Data records
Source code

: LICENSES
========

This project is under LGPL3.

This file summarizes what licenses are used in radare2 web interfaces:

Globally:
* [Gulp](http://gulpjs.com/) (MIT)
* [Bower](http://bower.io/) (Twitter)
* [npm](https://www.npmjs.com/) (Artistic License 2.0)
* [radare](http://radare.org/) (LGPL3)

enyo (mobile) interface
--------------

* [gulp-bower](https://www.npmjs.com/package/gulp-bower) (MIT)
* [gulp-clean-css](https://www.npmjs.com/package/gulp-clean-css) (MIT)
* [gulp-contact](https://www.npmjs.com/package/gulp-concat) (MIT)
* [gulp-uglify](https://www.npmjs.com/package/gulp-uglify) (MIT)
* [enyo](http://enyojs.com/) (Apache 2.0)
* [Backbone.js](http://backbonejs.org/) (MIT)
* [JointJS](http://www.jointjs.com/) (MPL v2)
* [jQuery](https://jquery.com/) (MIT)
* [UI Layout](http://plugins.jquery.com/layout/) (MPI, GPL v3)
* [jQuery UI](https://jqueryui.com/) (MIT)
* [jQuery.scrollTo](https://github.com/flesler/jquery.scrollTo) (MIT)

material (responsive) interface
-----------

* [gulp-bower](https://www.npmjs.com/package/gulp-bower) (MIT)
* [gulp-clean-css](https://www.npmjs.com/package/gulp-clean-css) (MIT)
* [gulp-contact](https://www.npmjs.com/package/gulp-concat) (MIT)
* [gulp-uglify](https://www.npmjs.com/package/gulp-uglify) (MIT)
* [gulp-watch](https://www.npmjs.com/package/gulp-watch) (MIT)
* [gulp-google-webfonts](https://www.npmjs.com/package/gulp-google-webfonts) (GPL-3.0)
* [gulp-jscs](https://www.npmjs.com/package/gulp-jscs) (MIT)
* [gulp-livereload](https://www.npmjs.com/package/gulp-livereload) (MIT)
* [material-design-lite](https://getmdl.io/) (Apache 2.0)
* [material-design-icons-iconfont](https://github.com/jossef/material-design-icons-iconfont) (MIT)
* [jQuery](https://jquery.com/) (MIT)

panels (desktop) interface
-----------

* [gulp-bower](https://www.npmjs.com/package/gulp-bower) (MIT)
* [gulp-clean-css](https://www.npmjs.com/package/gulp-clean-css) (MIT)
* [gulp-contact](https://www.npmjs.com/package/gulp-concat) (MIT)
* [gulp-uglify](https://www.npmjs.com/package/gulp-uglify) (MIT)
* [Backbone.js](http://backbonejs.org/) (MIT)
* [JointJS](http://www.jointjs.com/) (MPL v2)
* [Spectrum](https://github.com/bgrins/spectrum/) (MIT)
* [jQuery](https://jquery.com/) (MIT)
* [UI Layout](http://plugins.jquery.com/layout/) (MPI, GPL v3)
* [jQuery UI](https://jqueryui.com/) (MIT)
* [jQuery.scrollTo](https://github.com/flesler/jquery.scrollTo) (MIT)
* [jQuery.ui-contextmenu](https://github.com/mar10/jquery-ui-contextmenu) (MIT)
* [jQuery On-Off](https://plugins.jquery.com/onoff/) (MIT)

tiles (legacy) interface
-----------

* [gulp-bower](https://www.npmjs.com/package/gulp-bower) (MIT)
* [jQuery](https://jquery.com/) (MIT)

* * *

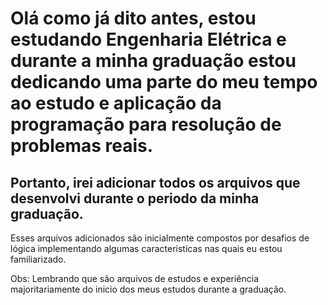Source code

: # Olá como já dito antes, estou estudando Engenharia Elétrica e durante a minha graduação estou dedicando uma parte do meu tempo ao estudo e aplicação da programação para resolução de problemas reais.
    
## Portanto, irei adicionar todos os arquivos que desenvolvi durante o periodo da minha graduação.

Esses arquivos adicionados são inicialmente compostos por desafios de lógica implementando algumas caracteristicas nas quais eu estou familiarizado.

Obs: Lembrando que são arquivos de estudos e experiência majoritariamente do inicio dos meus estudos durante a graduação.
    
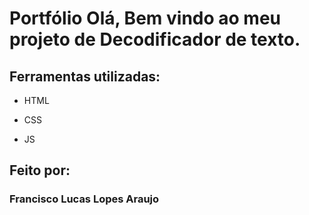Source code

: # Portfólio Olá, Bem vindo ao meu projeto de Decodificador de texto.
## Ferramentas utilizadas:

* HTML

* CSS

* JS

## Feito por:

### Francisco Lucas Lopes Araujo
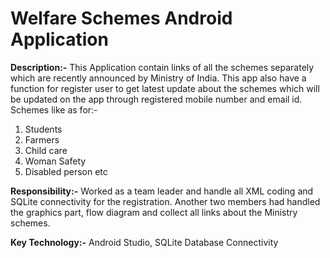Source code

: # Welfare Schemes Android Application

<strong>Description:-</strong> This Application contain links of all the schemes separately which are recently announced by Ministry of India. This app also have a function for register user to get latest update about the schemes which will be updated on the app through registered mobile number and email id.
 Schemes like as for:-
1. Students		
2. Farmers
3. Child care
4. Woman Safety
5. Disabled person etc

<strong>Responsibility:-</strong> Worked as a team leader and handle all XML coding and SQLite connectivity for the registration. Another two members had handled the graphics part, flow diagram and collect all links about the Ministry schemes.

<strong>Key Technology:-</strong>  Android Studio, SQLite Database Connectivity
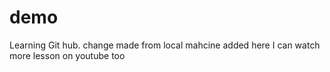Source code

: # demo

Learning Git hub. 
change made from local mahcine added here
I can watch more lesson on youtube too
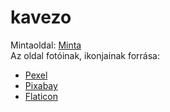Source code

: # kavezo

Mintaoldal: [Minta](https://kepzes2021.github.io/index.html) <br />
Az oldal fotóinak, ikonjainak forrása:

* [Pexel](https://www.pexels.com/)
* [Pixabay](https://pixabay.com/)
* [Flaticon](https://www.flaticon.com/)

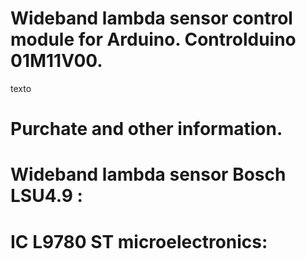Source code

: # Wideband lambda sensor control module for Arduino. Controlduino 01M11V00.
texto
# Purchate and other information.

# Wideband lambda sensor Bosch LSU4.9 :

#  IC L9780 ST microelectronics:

--

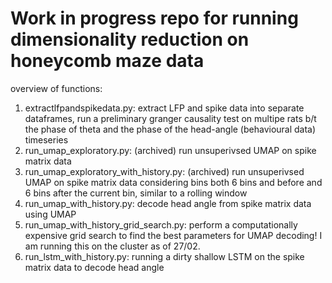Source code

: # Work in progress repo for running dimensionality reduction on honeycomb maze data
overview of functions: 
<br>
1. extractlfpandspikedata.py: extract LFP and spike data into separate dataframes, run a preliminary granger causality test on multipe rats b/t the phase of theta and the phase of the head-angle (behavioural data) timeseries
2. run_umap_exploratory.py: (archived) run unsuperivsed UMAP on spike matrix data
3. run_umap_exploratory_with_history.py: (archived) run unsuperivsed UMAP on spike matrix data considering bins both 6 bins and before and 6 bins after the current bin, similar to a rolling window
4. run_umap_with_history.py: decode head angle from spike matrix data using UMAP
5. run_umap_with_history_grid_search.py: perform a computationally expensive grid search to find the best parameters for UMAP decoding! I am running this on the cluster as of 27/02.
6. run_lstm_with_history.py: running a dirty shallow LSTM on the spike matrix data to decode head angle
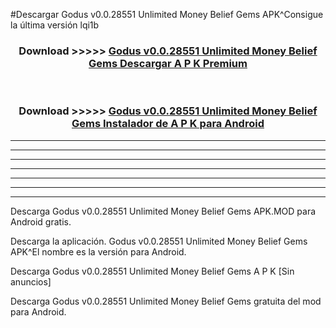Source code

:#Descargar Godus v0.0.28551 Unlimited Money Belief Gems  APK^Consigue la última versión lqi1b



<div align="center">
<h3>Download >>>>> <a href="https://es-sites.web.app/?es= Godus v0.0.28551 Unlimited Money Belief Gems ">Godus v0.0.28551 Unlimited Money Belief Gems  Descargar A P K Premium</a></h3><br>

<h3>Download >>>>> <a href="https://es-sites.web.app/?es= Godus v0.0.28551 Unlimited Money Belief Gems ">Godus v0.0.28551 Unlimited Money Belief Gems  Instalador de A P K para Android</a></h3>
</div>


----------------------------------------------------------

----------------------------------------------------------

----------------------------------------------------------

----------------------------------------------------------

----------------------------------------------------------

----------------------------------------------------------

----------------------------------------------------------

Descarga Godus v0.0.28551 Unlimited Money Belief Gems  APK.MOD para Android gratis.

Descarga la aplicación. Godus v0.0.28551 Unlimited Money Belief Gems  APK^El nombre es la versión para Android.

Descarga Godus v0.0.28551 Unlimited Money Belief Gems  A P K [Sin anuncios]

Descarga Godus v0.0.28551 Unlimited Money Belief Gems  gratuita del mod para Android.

▶ **PROBLEM STATEMENT**
Your task is to copy only the lines above starting at the one containing "4. Woman Safety" and ending at the one containing "IC L9780 ST". Copy them exactly, both ends included, and omit the pictures.

▶ **ANSWER FOR THIS EXERCISE**
4. Woman Safety
5. Disabled person etc

<strong>Responsibility:-</strong> Worked as a team leader and handle all XML coding and SQLite connectivity for the registration. Another two members had handled the graphics part, flow diagram and collect all links about the Ministry schemes.

<strong>Key Technology:-</strong>  Android Studio, SQLite Database Connectivity
Source code

: # demo

Learning Git hub. 
change made from local mahcine added here
I can watch more lesson on youtube too
Source code

: # kavezo

Mintaoldal: [Minta](https://kepzes2021.github.io/index.html) <br />
Az oldal fotóinak, ikonjainak forrása:

* [Pexel](https://www.pexels.com/)
* [Pixabay](https://pixabay.com/)
* [Flaticon](https://www.flaticon.com/)

Source code

: # Wideband lambda sensor control module for Arduino. Controlduino 01M11V00.
texto
# Purchate and other information.

# Wideband lambda sensor Bosch LSU4.9 :

#  IC L9780 ST microelectronics:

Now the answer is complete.